Leaders have a great impact on the tone, culture, goals and vision of an organization. For each of the colleges and academic areas at UNC, the top leader is the dean, reporting to Provost Mark Anderson. Amid 2020’s uncertainty, three new deans joined the ranks at UNC.
Each of them was drawn to UNC by different elements of the colleges, with varied backgrounds at public and private institutions across the country. They want to see UNC offering more unique, integrated, transdisciplinary programs; they plan to support undergraduate and graduate research; and they’re working together to support UNC’s students and mission as a whole.
Here, we introduce these three leaders and share their vision for UNC’s future.
Sher Gibbs, Ph.D.
Dean of the Kenneth W. Monfort College of Business (MCB)
SherRhonda (Sher) Gibbs, Ph.D., had a clear vision for UNC by the time she arrived on campus this summer from the University of Southern Mississippi’s School of Management. She’d been brainstorming what she would do as a college dean for the previous three or four years.
“My vision for MCB is to continue with building leaders from the ground up and positioning the college to be the leading business school in immersive business education and career preparation,” Gibbs says.
In light of that vision, today at MCB, cross-campus collaborations are in the works to create programs in cybersecurity, cybercrime, data analytics and data science. Gibbs is leading a collaborative approach with industry personnel to create curricula that prepares students with the skills employers are looking for. She plans to enhance UNC’s online offerings, add an entrepreneurship concentration, form a student success center and start a student business incubator. She’ll require students to take courses in financial literacy, and a special topics course on app development and economy will be offered in the spring. She has her eye on innovation, with the support of UNC President Andy Feinstein.
Alumni! Do you want to get involved or give back to MCB?

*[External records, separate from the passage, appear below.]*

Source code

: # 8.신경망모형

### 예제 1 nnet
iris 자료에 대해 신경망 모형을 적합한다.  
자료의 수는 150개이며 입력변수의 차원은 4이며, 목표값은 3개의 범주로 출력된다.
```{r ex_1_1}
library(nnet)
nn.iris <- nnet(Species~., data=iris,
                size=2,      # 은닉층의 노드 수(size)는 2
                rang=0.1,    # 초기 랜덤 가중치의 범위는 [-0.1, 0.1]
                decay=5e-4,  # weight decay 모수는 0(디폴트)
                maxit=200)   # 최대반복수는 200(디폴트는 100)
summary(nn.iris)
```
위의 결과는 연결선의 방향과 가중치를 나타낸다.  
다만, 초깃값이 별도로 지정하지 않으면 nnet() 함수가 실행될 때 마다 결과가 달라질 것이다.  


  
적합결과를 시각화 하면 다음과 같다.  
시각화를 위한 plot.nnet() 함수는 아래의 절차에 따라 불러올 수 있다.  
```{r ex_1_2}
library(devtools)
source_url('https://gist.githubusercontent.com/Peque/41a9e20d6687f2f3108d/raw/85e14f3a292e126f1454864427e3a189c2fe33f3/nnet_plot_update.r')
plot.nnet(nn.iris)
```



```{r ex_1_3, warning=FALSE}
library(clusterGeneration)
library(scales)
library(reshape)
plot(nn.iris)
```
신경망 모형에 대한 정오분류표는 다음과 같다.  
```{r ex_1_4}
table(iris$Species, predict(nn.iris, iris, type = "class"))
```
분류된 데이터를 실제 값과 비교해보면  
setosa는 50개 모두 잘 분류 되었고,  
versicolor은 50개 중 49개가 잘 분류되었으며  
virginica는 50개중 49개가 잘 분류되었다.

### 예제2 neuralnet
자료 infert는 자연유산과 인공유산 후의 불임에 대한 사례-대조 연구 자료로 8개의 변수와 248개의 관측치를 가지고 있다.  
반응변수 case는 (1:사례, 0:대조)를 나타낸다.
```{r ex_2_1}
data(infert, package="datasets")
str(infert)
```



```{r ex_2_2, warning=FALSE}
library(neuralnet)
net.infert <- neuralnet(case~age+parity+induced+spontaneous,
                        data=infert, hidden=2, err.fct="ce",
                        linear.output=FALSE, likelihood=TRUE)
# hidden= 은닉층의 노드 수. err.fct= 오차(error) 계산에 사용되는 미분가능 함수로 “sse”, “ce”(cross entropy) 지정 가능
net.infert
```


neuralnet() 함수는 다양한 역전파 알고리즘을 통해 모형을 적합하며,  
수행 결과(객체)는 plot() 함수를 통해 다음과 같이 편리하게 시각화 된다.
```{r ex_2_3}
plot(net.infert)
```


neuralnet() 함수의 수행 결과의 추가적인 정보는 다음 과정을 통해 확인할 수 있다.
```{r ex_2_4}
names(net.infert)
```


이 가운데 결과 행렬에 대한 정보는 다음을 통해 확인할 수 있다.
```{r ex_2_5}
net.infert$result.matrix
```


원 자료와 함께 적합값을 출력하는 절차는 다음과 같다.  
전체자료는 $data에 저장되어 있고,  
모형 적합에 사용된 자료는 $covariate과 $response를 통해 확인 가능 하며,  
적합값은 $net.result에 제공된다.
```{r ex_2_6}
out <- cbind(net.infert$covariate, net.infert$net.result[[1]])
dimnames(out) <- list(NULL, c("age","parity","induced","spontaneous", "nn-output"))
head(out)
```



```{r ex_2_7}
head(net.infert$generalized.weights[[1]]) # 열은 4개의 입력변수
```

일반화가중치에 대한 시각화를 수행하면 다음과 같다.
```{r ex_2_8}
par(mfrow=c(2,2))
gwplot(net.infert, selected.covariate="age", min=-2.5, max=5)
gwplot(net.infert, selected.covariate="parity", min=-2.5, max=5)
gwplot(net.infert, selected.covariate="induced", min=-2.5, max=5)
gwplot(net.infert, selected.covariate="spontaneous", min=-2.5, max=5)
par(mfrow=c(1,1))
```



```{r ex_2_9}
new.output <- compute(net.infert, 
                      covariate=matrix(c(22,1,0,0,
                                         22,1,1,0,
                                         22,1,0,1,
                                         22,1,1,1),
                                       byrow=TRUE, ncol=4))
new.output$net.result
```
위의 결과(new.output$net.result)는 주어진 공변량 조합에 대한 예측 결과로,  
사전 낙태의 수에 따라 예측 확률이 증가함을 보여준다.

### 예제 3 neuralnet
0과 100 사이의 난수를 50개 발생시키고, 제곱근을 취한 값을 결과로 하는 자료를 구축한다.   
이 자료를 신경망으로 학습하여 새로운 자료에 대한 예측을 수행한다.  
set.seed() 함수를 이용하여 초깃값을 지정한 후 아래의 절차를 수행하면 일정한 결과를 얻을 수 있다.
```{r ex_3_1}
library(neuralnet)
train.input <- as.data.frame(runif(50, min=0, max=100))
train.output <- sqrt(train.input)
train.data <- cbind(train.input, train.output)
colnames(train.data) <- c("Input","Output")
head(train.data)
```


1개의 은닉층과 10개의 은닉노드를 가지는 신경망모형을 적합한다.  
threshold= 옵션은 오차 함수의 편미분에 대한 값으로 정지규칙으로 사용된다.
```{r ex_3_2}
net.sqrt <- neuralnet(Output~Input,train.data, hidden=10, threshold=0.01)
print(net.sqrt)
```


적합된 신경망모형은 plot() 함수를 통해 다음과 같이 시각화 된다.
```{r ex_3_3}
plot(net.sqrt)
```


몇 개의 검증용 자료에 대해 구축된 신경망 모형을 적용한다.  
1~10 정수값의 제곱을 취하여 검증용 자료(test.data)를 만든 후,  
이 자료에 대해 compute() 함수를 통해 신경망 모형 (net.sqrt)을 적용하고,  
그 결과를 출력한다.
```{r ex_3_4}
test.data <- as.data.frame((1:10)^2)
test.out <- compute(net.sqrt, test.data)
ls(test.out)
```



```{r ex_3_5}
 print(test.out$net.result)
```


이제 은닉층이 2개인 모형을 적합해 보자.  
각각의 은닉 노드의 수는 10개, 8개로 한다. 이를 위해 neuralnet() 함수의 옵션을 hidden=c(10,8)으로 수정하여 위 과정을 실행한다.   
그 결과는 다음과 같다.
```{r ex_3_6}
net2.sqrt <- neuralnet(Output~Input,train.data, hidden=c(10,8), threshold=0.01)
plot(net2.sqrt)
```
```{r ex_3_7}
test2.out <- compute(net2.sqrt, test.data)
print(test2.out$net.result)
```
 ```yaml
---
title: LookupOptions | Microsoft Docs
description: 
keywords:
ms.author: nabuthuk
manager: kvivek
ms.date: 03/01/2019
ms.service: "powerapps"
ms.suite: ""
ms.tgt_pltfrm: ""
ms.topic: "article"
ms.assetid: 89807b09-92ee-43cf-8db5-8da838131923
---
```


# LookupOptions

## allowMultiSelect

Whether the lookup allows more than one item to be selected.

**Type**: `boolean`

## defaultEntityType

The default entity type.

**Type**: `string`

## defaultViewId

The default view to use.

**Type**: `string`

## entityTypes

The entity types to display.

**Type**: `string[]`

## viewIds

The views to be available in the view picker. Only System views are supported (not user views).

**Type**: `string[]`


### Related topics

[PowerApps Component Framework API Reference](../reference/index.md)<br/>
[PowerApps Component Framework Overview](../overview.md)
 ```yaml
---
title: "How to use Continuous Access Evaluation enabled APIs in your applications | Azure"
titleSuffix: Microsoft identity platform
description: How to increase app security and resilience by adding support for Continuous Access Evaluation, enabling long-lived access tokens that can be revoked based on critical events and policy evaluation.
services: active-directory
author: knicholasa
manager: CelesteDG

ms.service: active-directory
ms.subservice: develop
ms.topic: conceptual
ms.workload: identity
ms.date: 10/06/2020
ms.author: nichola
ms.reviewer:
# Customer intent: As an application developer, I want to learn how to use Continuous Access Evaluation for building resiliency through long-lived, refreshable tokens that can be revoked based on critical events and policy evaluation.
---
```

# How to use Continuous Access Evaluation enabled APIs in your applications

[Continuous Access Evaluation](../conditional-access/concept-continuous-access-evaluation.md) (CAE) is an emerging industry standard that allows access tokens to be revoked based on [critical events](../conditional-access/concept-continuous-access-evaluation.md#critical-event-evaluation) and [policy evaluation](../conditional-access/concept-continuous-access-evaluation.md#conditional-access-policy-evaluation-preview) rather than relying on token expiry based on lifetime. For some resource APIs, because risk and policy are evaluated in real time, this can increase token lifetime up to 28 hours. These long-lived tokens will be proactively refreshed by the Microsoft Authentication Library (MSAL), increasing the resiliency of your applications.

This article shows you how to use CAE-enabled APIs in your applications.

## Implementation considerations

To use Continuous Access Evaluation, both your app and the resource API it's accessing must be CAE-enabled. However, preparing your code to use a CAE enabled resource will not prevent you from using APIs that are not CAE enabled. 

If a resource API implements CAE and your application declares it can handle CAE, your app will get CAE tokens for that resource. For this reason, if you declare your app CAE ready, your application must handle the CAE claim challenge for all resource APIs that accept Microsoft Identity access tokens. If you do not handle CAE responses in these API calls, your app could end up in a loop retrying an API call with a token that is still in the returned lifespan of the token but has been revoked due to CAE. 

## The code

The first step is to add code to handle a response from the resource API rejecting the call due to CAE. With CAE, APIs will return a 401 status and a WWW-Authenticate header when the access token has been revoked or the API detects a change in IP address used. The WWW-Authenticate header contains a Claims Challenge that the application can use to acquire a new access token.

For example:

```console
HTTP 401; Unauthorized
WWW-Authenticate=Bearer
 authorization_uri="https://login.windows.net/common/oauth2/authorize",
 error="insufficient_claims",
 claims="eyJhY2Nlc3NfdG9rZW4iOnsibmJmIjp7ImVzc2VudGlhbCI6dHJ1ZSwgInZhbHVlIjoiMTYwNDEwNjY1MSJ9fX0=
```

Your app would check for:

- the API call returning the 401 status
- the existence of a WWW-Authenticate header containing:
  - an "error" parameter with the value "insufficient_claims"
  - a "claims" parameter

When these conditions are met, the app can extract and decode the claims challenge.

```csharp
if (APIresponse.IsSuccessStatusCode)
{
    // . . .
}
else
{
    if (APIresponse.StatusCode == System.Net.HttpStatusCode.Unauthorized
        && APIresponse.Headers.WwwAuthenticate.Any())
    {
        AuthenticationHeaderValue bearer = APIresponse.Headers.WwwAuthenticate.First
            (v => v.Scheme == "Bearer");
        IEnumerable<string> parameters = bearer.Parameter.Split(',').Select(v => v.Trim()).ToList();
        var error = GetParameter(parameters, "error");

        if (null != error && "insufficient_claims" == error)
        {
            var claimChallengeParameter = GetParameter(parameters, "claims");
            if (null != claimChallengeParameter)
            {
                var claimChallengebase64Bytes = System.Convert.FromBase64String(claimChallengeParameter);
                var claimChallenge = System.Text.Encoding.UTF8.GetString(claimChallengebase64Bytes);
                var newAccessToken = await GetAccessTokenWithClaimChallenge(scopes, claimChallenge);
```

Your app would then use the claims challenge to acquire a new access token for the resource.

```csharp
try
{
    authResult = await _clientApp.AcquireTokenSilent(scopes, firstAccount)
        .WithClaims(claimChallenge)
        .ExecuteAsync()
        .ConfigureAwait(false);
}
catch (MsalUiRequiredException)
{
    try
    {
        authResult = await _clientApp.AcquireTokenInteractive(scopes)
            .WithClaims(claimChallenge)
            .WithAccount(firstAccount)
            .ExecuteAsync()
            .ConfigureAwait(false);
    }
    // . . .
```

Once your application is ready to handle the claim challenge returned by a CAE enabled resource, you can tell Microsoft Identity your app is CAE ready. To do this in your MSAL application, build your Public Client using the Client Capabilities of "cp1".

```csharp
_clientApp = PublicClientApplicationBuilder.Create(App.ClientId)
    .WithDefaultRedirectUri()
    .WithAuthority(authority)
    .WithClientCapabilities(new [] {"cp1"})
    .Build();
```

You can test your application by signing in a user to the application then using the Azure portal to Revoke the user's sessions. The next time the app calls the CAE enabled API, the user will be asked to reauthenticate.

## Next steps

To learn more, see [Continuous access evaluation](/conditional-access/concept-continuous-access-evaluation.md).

Gibbs invites you to reach out to her: SherRhonda.Gibbs@unco.edu
Gibbs’ daughter, a first-year student, plays soccer for the UNC Bears
Before she dreamed of becoming a dean, Gibbs started as a mass communications major at Grambling State University in her native state of Louisiana. She remembers having one particularly harsh English professor who helped hone her written communication skills.
“People were terrified to turn in assignments because she would just rip it apart. It had to be perfect.” Gibbs says.
That professor told the class that if they were there to be like Oprah Winfrey, “you can forget about it,” Gibbs remembers. “She said, ‘If you want to start out making a good income when you exit college, you should go major in computer science.’”
Gibbs changed majors, earning her degree in computer science, and started her career at IBM. She went on to work for the Mayo Clinic in medical records and health care information technology, getting her MBA while working full-time in Minnesota. During her time at the Mayo Clinic, Gibbs started her first business in specialty retail and catering. The entrepreneurial spirit continues to play a prominent role in her life, and she considers herself to be an expert in recognizing opportunities.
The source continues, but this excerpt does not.